During that time, I have developed keen insights and instincts about risk; where to look, what to look for, how to assess findings and how to remediate weaknesses. There’s ample evidence clearly demonstrating that every organization has a critical risk to manage that’s often not treated with the same planning and diligence as other business risks. What is it? People!
I’ve never met a good leader that doesn’t realize how important people are to their organization’s success. It’s also easy to see how large of an investment is made in those people, in terms of salaries, bonuses, training, etc.
It’s further evident to good leaders how important it is to manage risks. I’m talking about risks like managing your reputation, assessing the competitive landscape, product/service quality, plant safety, meeting customer deadlines and investment risks, among others. We manage these risks because the alternative would end in certain death for the business. We control the risks we can, and we seek to understand the inherent risks that are beyond our control, thus allowing us to manage around them.
What’s puzzling is how often I see organizations and meet with leaders who don’t cultivate and fully control risks surrounding their investment in People. Across the lifecycle of an employee, and indeed a complete workforce, there are a myriad of People risks that need to be managed comprehensively and consistently in order to maximize the return on the very large investment being made regularly in this critical asset.
It’s amazing to me how often leaders tell me, that they know they are not hiring the right people, they can feel morale sagging, they are losing top performers to other companies, and the list goes on. They don’t admit this readily, since they instinctively want to say that they do just fine taking care of their people. It’s only after I prod them a bit to really think about the symptoms they see around the organization, that they can admit that perhaps they are not doing everything they should be.
Ask yourself the following questions about your employees, and be brutally honest in your thinking:
- Are you attracting and hiring the right people for each position?
- Are you rewarding positive behaviors in a variety of ways?
- Do your people feel valued and empowered? Are bad behaviors dealt with clearly and promptly?
- Is morale tested and reinvigorated periodically?
- Is there open communication throughout the organization at all levels?
- Are you employing a “command and control” approach in a time when such approaches are dying quickly?

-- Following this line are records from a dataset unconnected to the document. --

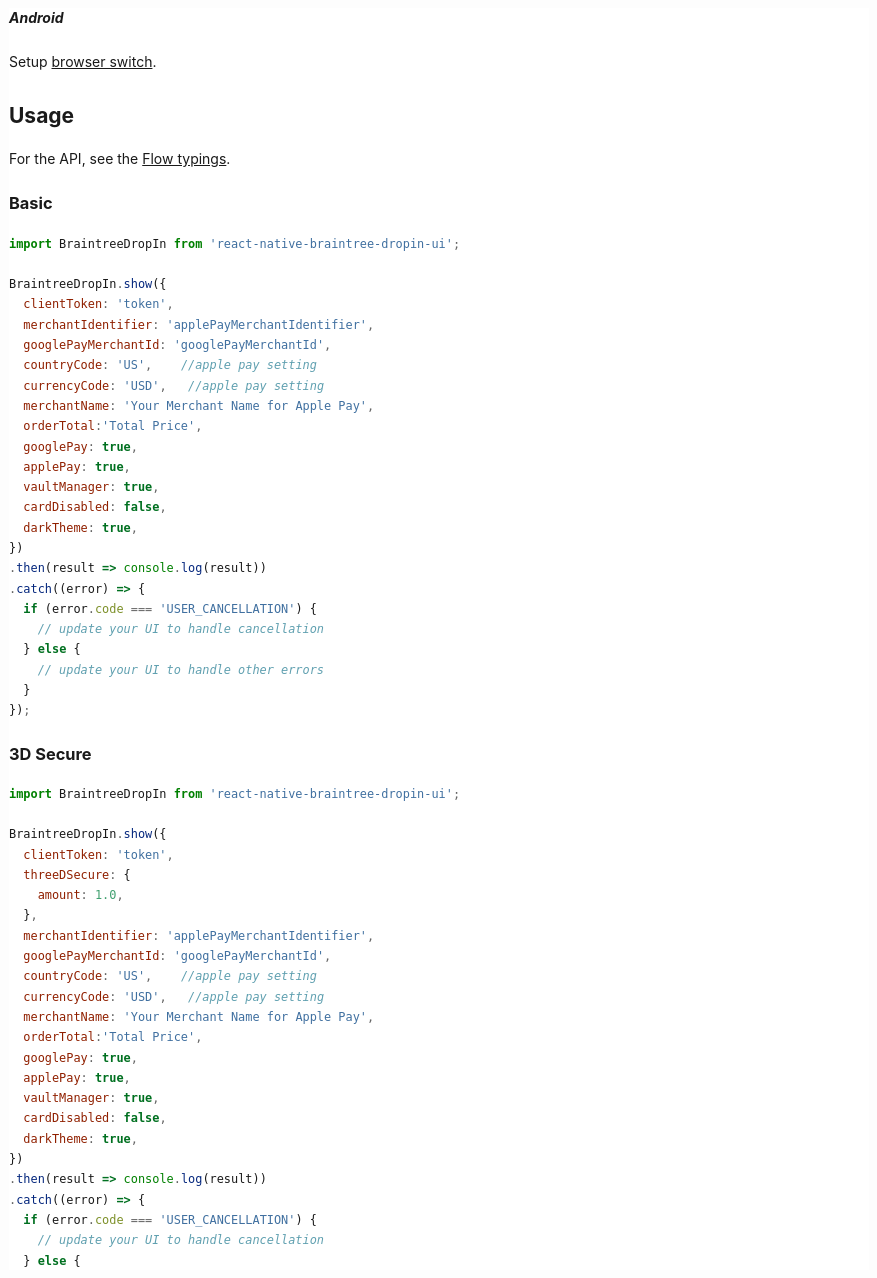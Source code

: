 ##### Android

Setup [browser switch][4].


## Usage

For the API, see the [Flow typings][5].

### Basic

```javascript
import BraintreeDropIn from 'react-native-braintree-dropin-ui';

BraintreeDropIn.show({
  clientToken: 'token',
  merchantIdentifier: 'applePayMerchantIdentifier',
  googlePayMerchantId: 'googlePayMerchantId',
  countryCode: 'US',    //apple pay setting
  currencyCode: 'USD',   //apple pay setting
  merchantName: 'Your Merchant Name for Apple Pay',
  orderTotal:'Total Price',
  googlePay: true,
  applePay: true,
  vaultManager: true,
  cardDisabled: false,
  darkTheme: true,
})
.then(result => console.log(result))
.catch((error) => {
  if (error.code === 'USER_CANCELLATION') {
    // update your UI to handle cancellation
  } else {
    // update your UI to handle other errors
  }
});
```

### 3D Secure

```javascript
import BraintreeDropIn from 'react-native-braintree-dropin-ui';

BraintreeDropIn.show({
  clientToken: 'token',
  threeDSecure: {
    amount: 1.0,
  },
  merchantIdentifier: 'applePayMerchantIdentifier',
  googlePayMerchantId: 'googlePayMerchantId',
  countryCode: 'US',    //apple pay setting
  currencyCode: 'USD',   //apple pay setting
  merchantName: 'Your Merchant Name for Apple Pay',
  orderTotal:'Total Price',
  googlePay: true,
  applePay: true,
  vaultManager: true,
  cardDisabled: false,
  darkTheme: true,
})
.then(result => console.log(result))
.catch((error) => {
  if (error.code === 'USER_CANCELLATION') {
    // update your UI to handle cancellation
  } else {
```

[1]:  http://guides.cocoapods.org/using/using-cocoapods.html
[2]:  https://github.com/braintree/braintree-ios-drop-in
[3]:  https://github.com/braintree/braintree-android-drop-in
[4]:  https://developers.braintreepayments.com/guides/client-sdk/setup/android/v2#browser-switch-setup
[5]:  ./index.js.flow
[6]:  https://developers.braintreepayments.com/guides/apple-pay/configuration/ios/v4
[7]:  https://articles.braintreepayments.com/guides/payment-methods/apple-pay#compatibility
[8]:  https://developers.braintreepayments.com/guides/apple-pay/overview
[9]:  https://developers.braintreepayments.com/guides/google-pay/overview
[10]: https://developers.braintreepayments.com/guides/paypal/overview/ios/v4
[11]: https://developers.braintreepayments.com/guides/venmo/overview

- Are you identifying and developing your next leaders before they decide to look elsewhere?
- Is your performance evaluation process transparent, fair and treated with a proper level of sensitivity and mutual respect?
If your answer is no to any of these questions, it’s time to stop and devote some energy into remedying the situation. Your people strategy is a strategic and critical component of your current and future success and must be prioritized.